Historic Phoenix Bakery in Los Angeles famous for its mooncake

China 24

Historic Phoenix Bakery in Los Angeles famous for its mooncake

Mid-Autumn Festival is coming up and that means there will be a rush to buy mooncakes to celebrate the holiday.

One bakery in Los Angeles has been making mooncakes as well as other delicacies for eight decades, but as CGTN’s May Lee reports, there’s much more to the bakery’s history than just its sweet offerings.

It’s mid-autumn festival season, which means this modest bakery in LA’s Chinatown is pounding out mooncakes by the hundreds all by hand.

Phoenix Bakery is a historic landmark that’s celebrating it’s 80th anniversary. Chinese immigrant Fung Chow Chan started the business in 1938.

Chan’s daughter, Kathy Chan Ceppi is Chairman and CEO of Phoenix Bakery. She recalls, “Rumor has it he started out sweeping back rooms and studied and my mother said people always celebrate with sweets and we sort of miss the sweets we had in China so how about we try a bakery and that’s sort of how it grew.”

And grew it did, but Phoenix Bakery has always been a family run business. Ceppi, along with her brothers and cousins, grew up in the bakery and some are still part of the business.

“For as long as I can remember I was here and as soon as you could do something useful you were put to work” says Ceppi. “It was a family business.”

The bakery is best known for it’s legendary strawberry cake, a simple yellow sponge cake with layers of fresh strawberries and whipped cream. This is a cake that has stood the test of time.

Youlen Chan, head of production at the bakery, spent a year figuring out exactly how to make the cake like his father did. The secret was doing more by hand and less with heavy machinery.

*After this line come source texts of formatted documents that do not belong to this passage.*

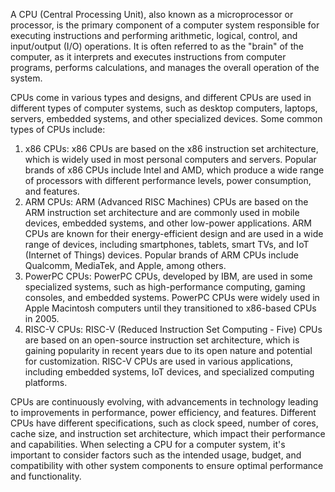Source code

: A CPU (Central Processing Unit), also known as a microprocessor or processor, is the primary component of a computer system responsible for executing instructions and performing arithmetic, logical, control, and input/output (I/O) operations. It is often referred to as the "brain" of the computer, as it interprets and executes instructions from computer programs, performs calculations, and manages the overall operation of the system.

CPUs come in various types and designs, and different CPUs are used in different types of computer systems, such as desktop computers, laptops, servers, embedded systems, and other specialized devices. Some common types of CPUs include:

1. x86 CPUs: x86 CPUs are based on the x86 instruction set architecture, which is widely used in most personal computers and servers. Popular brands of x86 CPUs include Intel and AMD, which produce a wide range of processors with different performance levels, power consumption, and features.
2. ARM CPUs: ARM (Advanced RISC Machines) CPUs are based on the ARM instruction set architecture and are commonly used in mobile devices, embedded systems, and other low-power applications. ARM CPUs are known for their energy-efficient design and are used in a wide range of devices, including smartphones, tablets, smart TVs, and IoT (Internet of Things) devices. Popular brands of ARM CPUs include Qualcomm, MediaTek, and Apple, among others.
3. PowerPC CPUs: PowerPC CPUs, developed by IBM, are used in some specialized systems, such as high-performance computing, gaming consoles, and embedded systems. PowerPC CPUs were widely used in Apple Macintosh computers until they transitioned to x86-based CPUs in 2005.
4. RISC-V CPUs: RISC-V (Reduced Instruction Set Computing - Five) CPUs are based on an open-source instruction set architecture, which is gaining popularity in recent years due to its open nature and potential for customization. RISC-V CPUs are used in various applications, including embedded systems, IoT devices, and specialized computing platforms.

CPUs are continuously evolving, with advancements in technology leading to improvements in performance, power efficiency, and features. Different CPUs have different specifications, such as clock speed, number of cores, cache size, and instruction set architecture, which impact their performance and capabilities. When selecting a CPU for a computer system, it's important to consider factors such as the intended usage, budget, and compatibility with other system components to ensure optimal performance and functionality.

But there’s much more to Phoenix Bakery and it’s founder than just cakes and cookies. Despite having a successful business, Fung Chow Chan couldn’t get bank loans because of discriminatory laws, so in 1962 he opened Cathay Bank, the first Chinese American owned bank in Southern California.

Ten years later, Chan started East West Bank, which provided mortgages to Chinese home buyers. Both financial institutions now have global operations with 2018 assets totaling 36 billion dollars for East West and 16 billion for Cathay.

Without a doubt, both banks helped change lives at a time when Chinese immigrants didn’t have many options.

“They gave economic opportunity, it gave them the ability to buy a house and become mainstream”, says Kelly Chan, VP of Finance.

But the Chan family never let go of Phoenix Bakery, a symbol of hard work, sacrifice and community and it’s all because of one man with a vision.

“He was a maverick, he was a visionary”, says Ceppi. “He could be difficult because he was a visionary, but he had good ideas and made a lot of them happen.”

And to think it all started with a cake.